A blog should be a bit in the direction of an editorial from a mere diary entry.  The author should take the time to make the material interesting to the reader and the time to craft the words so that it reads well.

So I am sitting here trying to get out of diary mode.

I had exchange of comments with someone on freakanomics.com about a podcast on income inequality.   My point was tautological — that the statistic offered (degree of movement from the bottom to the top quintile) was misleading because it ignores a constraint.

There are potentially many weaknesses in his statistic, but there was not enough detail in the podcast to determine if his analysis addresses them appropriately.  The one that stood out in the podcast is the fact that the movement from the bottom to the top had to be matched by an equivalent shift downward through the quintiles.  To focus on only the movement between two specific quintiles is to attach special importance to one set of people over the others.

One can do any number of thought experiments to demonstrate how misleading the statistic is.

  1.  Suppose that the fifth quintile this year is as rich as the first quintile last —  i.e. that everyone prospered.  Somehow the statistic loses much of the meaning that its proponents seem to attribute to it.
  2. Suppose that the fifth quintile replaces entirely the first quintile by simply transferring all of the wealth from the first to the fifth.  Does society benefit when those who have proven, to some extent, that they have competencies that they can get paid for are replaced by  those who have not generally demonstrated their economic value?

I have no doubt that there are historical injustices and inequalities.  I have no doubt that many of the current crop of privileged (myself included) have had advantages not availabl to others due to these historical facts.  I have no doubt that there are those who feel that their lives could have been better had history been different.

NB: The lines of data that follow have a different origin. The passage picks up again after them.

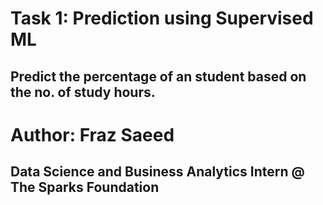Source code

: # Task 1: Prediction using Supervised ML
## Predict the percentage of an student based on the no. of study hours.
# Author: Fraz Saeed
## Data Science and Business Analytics Intern @ The Sparks Foundation
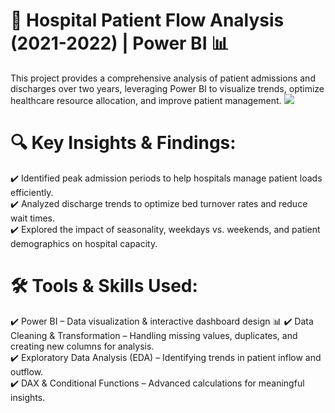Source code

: # 🏥 Hospital Patient Flow Analysis (2021-2022) | Power BI 📊
This project provides a comprehensive analysis of patient admissions and discharges over two years, leveraging Power BI to visualize trends, optimize healthcare resource allocation, and improve patient management.  ![](https://github.com/user-attachments/assets/c1b19bc5-8bce-4d9c-9e1d-5098272ac594)
# 🔍 Key Insights & Findings:
✔️ Identified peak admission periods to help hospitals manage patient loads efficiently.<br>
✔️ Analyzed discharge trends to optimize bed turnover rates and reduce wait times.<br>
✔️ Explored the impact of seasonality, weekdays vs. weekends, and patient demographics on hospital capacity.
# 🛠 Tools & Skills Used:
✔️ Power BI – Data visualization & interactive dashboard design 📊
✔️ Data Cleaning & Transformation – Handling missing values, duplicates, and creating new columns for analysis.<br>
✔️ Exploratory Data Analysis (EDA) – Identifying trends in patient inflow and outflow.<br>
✔️ DAX & Conditional Functions – Advanced calculations for meaningful insights.<br>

But haven’t these things always been true?  Something drove my ancestors to leave Holland to come to the United States.  Some of them drowned on the way.  They did manage to make a living farming in Nebraska, but they were definitely poor up to at least WWII.  They struggled, I am sure.  My grandfather was keenly aware of the fact that, unlike his three sons, he had no education.  The sons, by the way, got their college degrees via that GI bill as a result of their service in the military during WWII.  Certainly a government program but perhaps not a free lunch.

My mother’s family had a similar history in northern Indiana.  Times were tough in the depression.

My father’s side has done pretty well since the war — most are well-educated and seem to have spread out through the midwest.  My mother’s side not so well, although not terribly.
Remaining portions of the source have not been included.